Energy that can be released or absorbed because of a reaction between chemical substances is equal to the difference between the energy content of the product and the reactants, if the initial and final temperature is the same. This change in energy can be estimated from bond energies of the reactants and products. The internal energy change of a chemical process is equal to the heat exchanged if it is measured under conditions of constant volume and equal initial and final temperature, as in a closed container such as bomb calorimeter. However, under conditions of constant pressure, as in reactions in constant vessels open to the atmosphere, the measured heat change is not always equal to the internal energy change because pressure-volume work also absorbs or releases energy. (The heat change at constant pressure is called the enthalpy change; in this case the enthalpy of reaction, if initial and final temperatures are equal).
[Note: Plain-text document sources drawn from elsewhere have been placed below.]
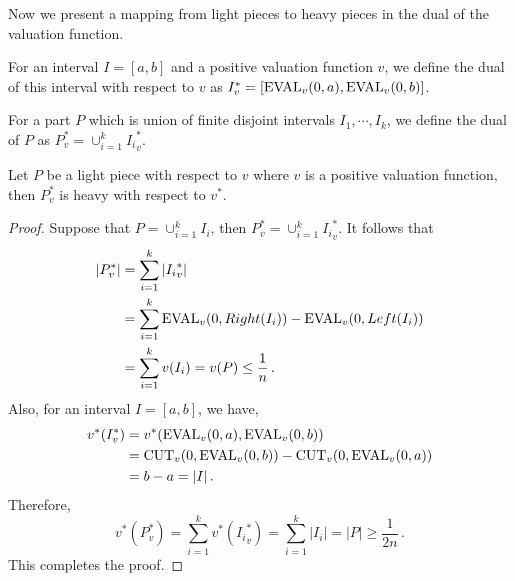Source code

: Now we present a mapping from light pieces to heavy pieces in the dual of the valuation function.
\begin{definition}
For an interval $I=[a,b]$ and a positive valuation function $v$, we define the dual of this interval with respect to $v$ as $I_v^{*}=[\operatorname{EVAL}_v(0,a),\operatorname{EVAL}_v(0,b)]$.

For a part $P$ which is union of finite disjoint intervals $I_1,\cdots, I_k$, we define the dual of $P$ as $P_v^{*}= \cup_{i=1}^{k} {I_i}_v^{*}$.
\end{definition}
\begin{lemma}
\label{heavy}
Let $P$ be a light piece with respect to $v$ where $v$ is a positive valuation function, then $P_{v}^{*}$ is heavy with respect to $v^{*}$.
\end{lemma}
\begin{proof}
Suppose that $P= \cup_{i=1}^{k} I_i$, then $P_v^{*}= \cup_{i=1}^{k} {I_i}_v^{*}$. It follows that
\begin{align*}
|P_v^{*}|&=\sum_{i=1}^{k} |{I_i}_v^{*}|\\
&=\sum_{i=1}^{k} {\operatorname{EVAL}}_v(0,Right(I_i))- {\operatorname{EVAL}}_v(0,Left(I_i))\\&
 = \sum_{i=1}^{k} v(I_i) = v(P) \le \dfrac{1}{n} \,.
\end{align*}
Also, for an interval $I=[a,b]$, we have,
\begin{align*}
v^*(I_v^*) &= v^*(\operatorname{EVAL}_v(0,a),\operatorname{EVAL}_v(0,b)) \\
&= {\operatorname{CUT}}_v(0,\operatorname{EVAL}_v(0,b)) - {\operatorname{CUT}}_v(0,\operatorname{EVAL}_v(0,a)) 
\\&= b-a = |I| \,.
\end{align*}
Therefore,
$$
v^{*}(P_v^{*})=\sum_{i=1}^{k} v^{*}({I_i}_v^{*}) =  \sum_{i=1}^{k} |I_i| = |P| \ge \dfrac{1}{2n} \,.
$$
This completes the proof.
\end{proof}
A related term is the heat of combustion, which is the energy mostly of the weak double bonds of molecular oxygen released due to a combustion reaction and often applied in the study of fuels. Food is similar to hydrocarbon and carbohydrate fuels, and when it is oxidized to carbon dioxide and water, the energy released is analogous to the heat of combustion (though assessed differently than for the hydrocarbon fuel).

Chemical potential energy is a form of potential energy related to structural arrangement of atoms or molecules. This arrangement may be the result of chemical bonds within a molecule or the interactions within them. Chemical energy of a substance can be transformed into other forms of energy by chemical reaction. For example, when fuel is burned, the chemical energy of molecular oxygen is converted to heat. Green plants transform solar energy to chemical energy (mostly of oxygen) through the process of photosynthesis, and electrical energy can be converted to chemical energy and vice versa to electrochemical reactions.
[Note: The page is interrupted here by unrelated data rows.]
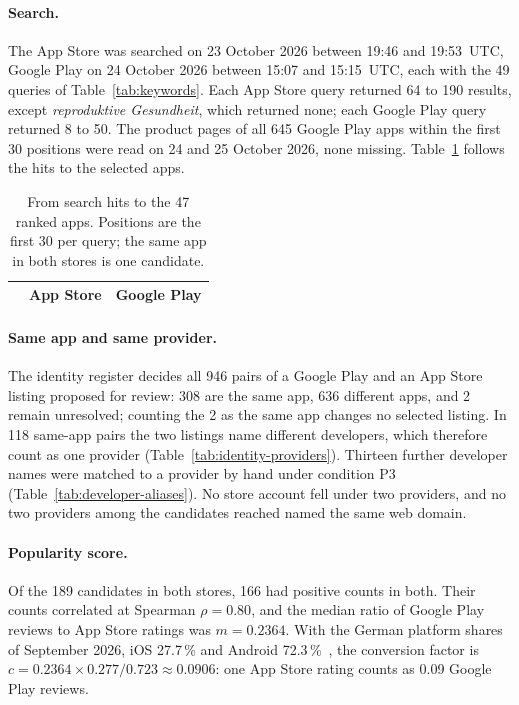\paragraph{Search.} The App Store was searched on 23 October 2026 between 19:46 and 19:53~UTC,
Google Play on 24 October 2026 between 15:07 and 15:15~UTC, each with the 49 queries of
Table~\ref{tab:keywords}. Each App Store query returned 64 to 190 results, except
\emph{reproduktive Gesundheit}, which returned none; each Google Play query returned 8 to 50. The
product pages of all 645 Google Play apps within the first 30 positions were read on 24 and 25
October 2026, none missing. Table~\ref{tab:sample-flow} follows the hits to the selected apps.

\begin{table}[H]
\centering
\begin{singlespace}
\caption[From search hits to the 47 ranked apps]{From search hits to the 47 ranked apps. Positions
are the first 30 per query; the same app in both stores is one candidate.}
\label{tab:sample-flow}
\small
\begin{tabular}{@{}lrr@{}}
\toprule
 & \textbf{App Store} & \textbf{Google Play} \\
\midrule
\end{tabular}
\end{singlespace}
\end{table}

\paragraph{Same app and same provider.} The identity register decides all 946 pairs of a Google
Play and an App Store listing proposed for review: 308 are the same app, 636 different apps, and 2
remain unresolved; counting the 2 as the same app changes no selected listing. In 118 same-app
pairs the two listings name different developers, which therefore count as one provider
(Table~\ref{tab:identity-providers}). Thirteen further developer names were matched to a provider
by hand under condition P3 (Table~\ref{tab:developer-aliases}). No store account fell under two
providers, and no two providers among the candidates reached named the same web domain.

\paragraph{Popularity score.} Of the 189 candidates in both stores, 166 had positive counts in
both. Their counts correlated at Spearman $\rho = 0.80$, and the median ratio of Google Play
reviews to App Store ratings was $m = 0.2364$. With the German platform shares of September 2026,
iOS 27.7\,\% and Android 72.3\,\%~\parencite{statcounter2026os}, the conversion factor is
$c = 0.2364 \times 0.277 / 0.723 \approx 0.0906$: one App Store rating counts as 0.09 Google Play
reviews.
The similar term chemical potential is used to indicate the potential of a substance to undergo a change of configuration, be it in the form of chemical reaction, spatial transport, particle exchange through a reservoir, etc. It is not a form of potential energy itself, but it is more closely related to free energy. The confusion in terminology arises from the fact that in other areas of physics not dominated by entropy, all potential energy is available to do useful work and drives the system to spontaneously undergo changes of configuration, and thus there is no distinction between "free" and "non-free" potential energy (hence the term "potential"). However, in systems of large entropy such as chemical systems, the total amount of energy present (and conserved according to the first law of thermodynamics) of which this potential energy is part of, is separated from the amount of that energy--thermodynamic free energy (from which chemical potential was derived)--which (appears to) drive the system forward spontaneously as the global entropy increases (in accordance to the second law of thermodynamics).